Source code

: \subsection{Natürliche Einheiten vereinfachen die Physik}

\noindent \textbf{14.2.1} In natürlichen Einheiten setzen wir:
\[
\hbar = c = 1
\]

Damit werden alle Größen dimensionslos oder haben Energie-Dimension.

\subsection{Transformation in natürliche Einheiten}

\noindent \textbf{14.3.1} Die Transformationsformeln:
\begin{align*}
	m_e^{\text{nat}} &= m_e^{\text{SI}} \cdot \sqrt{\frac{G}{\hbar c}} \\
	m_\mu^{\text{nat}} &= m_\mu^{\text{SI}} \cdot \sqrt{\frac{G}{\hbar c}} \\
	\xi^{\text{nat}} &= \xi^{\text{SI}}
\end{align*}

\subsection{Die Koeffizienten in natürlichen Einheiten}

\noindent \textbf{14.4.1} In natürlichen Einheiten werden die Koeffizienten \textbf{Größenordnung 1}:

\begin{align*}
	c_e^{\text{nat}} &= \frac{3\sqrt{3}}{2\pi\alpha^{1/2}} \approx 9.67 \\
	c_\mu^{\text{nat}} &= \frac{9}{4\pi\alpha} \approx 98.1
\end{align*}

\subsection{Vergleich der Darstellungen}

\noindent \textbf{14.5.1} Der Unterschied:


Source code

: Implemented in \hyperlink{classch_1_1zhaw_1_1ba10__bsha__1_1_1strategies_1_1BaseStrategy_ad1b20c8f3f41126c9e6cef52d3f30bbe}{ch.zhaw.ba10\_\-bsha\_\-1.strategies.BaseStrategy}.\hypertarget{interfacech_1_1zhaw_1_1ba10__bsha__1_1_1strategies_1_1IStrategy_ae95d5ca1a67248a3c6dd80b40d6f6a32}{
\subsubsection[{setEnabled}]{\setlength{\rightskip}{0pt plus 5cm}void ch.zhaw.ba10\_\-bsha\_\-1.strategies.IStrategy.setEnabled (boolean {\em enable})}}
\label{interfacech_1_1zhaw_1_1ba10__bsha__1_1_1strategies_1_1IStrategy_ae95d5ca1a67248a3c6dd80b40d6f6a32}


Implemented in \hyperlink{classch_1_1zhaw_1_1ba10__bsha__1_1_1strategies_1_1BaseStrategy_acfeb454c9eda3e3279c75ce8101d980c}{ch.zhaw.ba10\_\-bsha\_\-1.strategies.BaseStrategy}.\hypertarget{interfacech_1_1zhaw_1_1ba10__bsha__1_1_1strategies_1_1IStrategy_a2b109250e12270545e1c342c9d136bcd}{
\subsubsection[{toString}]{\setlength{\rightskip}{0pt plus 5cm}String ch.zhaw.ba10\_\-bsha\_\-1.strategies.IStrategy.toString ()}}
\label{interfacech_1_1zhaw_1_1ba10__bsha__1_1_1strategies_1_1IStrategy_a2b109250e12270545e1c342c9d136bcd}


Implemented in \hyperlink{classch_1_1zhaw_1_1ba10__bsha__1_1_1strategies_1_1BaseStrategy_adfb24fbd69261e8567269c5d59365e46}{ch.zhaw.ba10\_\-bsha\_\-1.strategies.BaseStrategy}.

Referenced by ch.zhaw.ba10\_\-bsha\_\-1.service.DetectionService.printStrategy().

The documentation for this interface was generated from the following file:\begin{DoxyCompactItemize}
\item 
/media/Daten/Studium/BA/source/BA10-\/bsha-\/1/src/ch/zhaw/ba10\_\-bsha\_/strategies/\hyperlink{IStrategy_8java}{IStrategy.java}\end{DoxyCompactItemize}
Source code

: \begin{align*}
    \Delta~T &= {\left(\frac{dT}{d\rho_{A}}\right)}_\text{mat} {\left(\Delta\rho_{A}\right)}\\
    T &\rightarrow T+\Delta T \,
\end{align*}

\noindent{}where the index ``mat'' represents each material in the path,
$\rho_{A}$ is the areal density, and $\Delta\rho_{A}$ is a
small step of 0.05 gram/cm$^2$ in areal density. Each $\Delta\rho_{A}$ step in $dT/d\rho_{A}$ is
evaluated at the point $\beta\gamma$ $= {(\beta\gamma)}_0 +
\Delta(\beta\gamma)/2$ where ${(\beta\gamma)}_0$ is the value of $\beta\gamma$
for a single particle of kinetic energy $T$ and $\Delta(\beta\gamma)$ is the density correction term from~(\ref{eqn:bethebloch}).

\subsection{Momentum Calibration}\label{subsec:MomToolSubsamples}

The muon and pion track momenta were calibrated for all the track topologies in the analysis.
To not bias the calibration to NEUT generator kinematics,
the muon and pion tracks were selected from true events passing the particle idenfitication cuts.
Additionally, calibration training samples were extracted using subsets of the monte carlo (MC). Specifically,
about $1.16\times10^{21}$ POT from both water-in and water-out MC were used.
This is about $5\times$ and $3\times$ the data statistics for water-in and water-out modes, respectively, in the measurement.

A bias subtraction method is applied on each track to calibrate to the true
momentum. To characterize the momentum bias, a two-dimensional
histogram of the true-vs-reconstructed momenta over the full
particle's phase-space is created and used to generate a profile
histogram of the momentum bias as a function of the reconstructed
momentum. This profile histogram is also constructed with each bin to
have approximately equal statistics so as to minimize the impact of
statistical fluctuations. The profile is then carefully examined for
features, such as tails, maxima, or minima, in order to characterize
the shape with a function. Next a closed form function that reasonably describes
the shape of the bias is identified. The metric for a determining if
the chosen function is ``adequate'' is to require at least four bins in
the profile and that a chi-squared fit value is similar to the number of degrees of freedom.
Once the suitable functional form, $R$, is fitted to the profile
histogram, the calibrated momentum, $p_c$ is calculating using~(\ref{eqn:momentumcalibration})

__WHAT YOU NEED TO DO__
Reproduce every record, making sure each one stays exactly the same.

__EXERCISE RESULT__
Source code

: \subsection{Natürliche Einheiten vereinfachen die Physik}

\noindent \textbf{14.2.1} In natürlichen Einheiten setzen wir:
\[
\hbar = c = 1
\]

Damit werden alle Größen dimensionslos oder haben Energie-Dimension.

\subsection{Transformation in natürliche Einheiten}

\noindent \textbf{14.3.1} Die Transformationsformeln:
\begin{align*}
	m_e^{\text{nat}} &= m_e^{\text{SI}} \cdot \sqrt{\frac{G}{\hbar c}} \\
	m_\mu^{\text{nat}} &= m_\mu^{\text{SI}} \cdot \sqrt{\frac{G}{\hbar c}} \\
	\xi^{\text{nat}} &= \xi^{\text{SI}}
\end{align*}

\subsection{Die Koeffizienten in natürlichen Einheiten}

\noindent \textbf{14.4.1} In natürlichen Einheiten werden die Koeffizienten \textbf{Größenordnung 1}:

\begin{align*}
	c_e^{\text{nat}} &= \frac{3\sqrt{3}}{2\pi\alpha^{1/2}} \approx 9.67 \\
	c_\mu^{\text{nat}} &= \frac{9}{4\pi\alpha} \approx 98.1
\end{align*}

\subsection{Vergleich der Darstellungen}

\noindent \textbf{14.5.1} Der Unterschied:


Source code

: Implemented in \hyperlink{classch_1_1zhaw_1_1ba10__bsha__1_1_1strategies_1_1BaseStrategy_ad1b20c8f3f41126c9e6cef52d3f30bbe}{ch.zhaw.ba10\_\-bsha\_\-1.strategies.BaseStrategy}.\hypertarget{interfacech_1_1zhaw_1_1ba10__bsha__1_1_1strategies_1_1IStrategy_ae95d5ca1a67248a3c6dd80b40d6f6a32}{
\subsubsection[{setEnabled}]{\setlength{\rightskip}{0pt plus 5cm}void ch.zhaw.ba10\_\-bsha\_\-1.strategies.IStrategy.setEnabled (boolean {\em enable})}}
\label{interfacech_1_1zhaw_1_1ba10__bsha__1_1_1strategies_1_1IStrategy_ae95d5ca1a67248a3c6dd80b40d6f6a32}


Implemented in \hyperlink{classch_1_1zhaw_1_1ba10__bsha__1_1_1strategies_1_1BaseStrategy_acfeb454c9eda3e3279c75ce8101d980c}{ch.zhaw.ba10\_\-bsha\_\-1.strategies.BaseStrategy}.\hypertarget{interfacech_1_1zhaw_1_1ba10__bsha__1_1_1strategies_1_1IStrategy_a2b109250e12270545e1c342c9d136bcd}{
\subsubsection[{toString}]{\setlength{\rightskip}{0pt plus 5cm}String ch.zhaw.ba10\_\-bsha\_\-1.strategies.IStrategy.toString ()}}
\label{interfacech_1_1zhaw_1_1ba10__bsha__1_1_1strategies_1_1IStrategy_a2b109250e12270545e1c342c9d136bcd}


Implemented in \hyperlink{classch_1_1zhaw_1_1ba10__bsha__1_1_1strategies_1_1BaseStrategy_adfb24fbd69261e8567269c5d59365e46}{ch.zhaw.ba10\_\-bsha\_\-1.strategies.BaseStrategy}.

Referenced by ch.zhaw.ba10\_\-bsha\_\-1.service.DetectionService.printStrategy().

The documentation for this interface was generated from the following file:\begin{DoxyCompactItemize}
\item 
/media/Daten/Studium/BA/source/BA10-\/bsha-\/1/src/ch/zhaw/ba10\_\-bsha\_/strategies/\hyperlink{IStrategy_8java}{IStrategy.java}\end{DoxyCompactItemize}
Source code

: \begin{align*}
    \Delta~T &= {\left(\frac{dT}{d\rho_{A}}\right)}_\text{mat} {\left(\Delta\rho_{A}\right)}\\
    T &\rightarrow T+\Delta T \,
\end{align*}

\noindent{}where the index ``mat'' represents each material in the path,
$\rho_{A}$ is the areal density, and $\Delta\rho_{A}$ is a
small step of 0.05 gram/cm$^2$ in areal density. Each $\Delta\rho_{A}$ step in $dT/d\rho_{A}$ is
evaluated at the point $\beta\gamma$ $= {(\beta\gamma)}_0 +
\Delta(\beta\gamma)/2$ where ${(\beta\gamma)}_0$ is the value of $\beta\gamma$
for a single particle of kinetic energy $T$ and $\Delta(\beta\gamma)$ is the density correction term from~(\ref{eqn:bethebloch}).

\subsection{Momentum Calibration}\label{subsec:MomToolSubsamples}

The muon and pion track momenta were calibrated for all the track topologies in the analysis.
To not bias the calibration to NEUT generator kinematics,
the muon and pion tracks were selected from true events passing the particle idenfitication cuts.
Additionally, calibration training samples were extracted using subsets of the monte carlo (MC). Specifically,
about $1.16\times10^{21}$ POT from both water-in and water-out MC were used.
This is about $5\times$ and $3\times$ the data statistics for water-in and water-out modes, respectively, in the measurement.

A bias subtraction method is applied on each track to calibrate to the true
momentum. To characterize the momentum bias, a two-dimensional
histogram of the true-vs-reconstructed momenta over the full
particle's phase-space is created and used to generate a profile
histogram of the momentum bias as a function of the reconstructed
momentum. This profile histogram is also constructed with each bin to
have approximately equal statistics so as to minimize the impact of
statistical fluctuations. The profile is then carefully examined for
features, such as tails, maxima, or minima, in order to characterize
the shape with a function. Next a closed form function that reasonably describes
the shape of the bias is identified. The metric for a determining if
the chosen function is ``adequate'' is to require at least four bins in
the profile and that a chi-squared fit value is similar to the number of degrees of freedom.
Once the suitable functional form, $R$, is fitted to the profile
histogram, the calibrated momentum, $p_c$ is calculating using~(\ref{eqn:momentumcalibration})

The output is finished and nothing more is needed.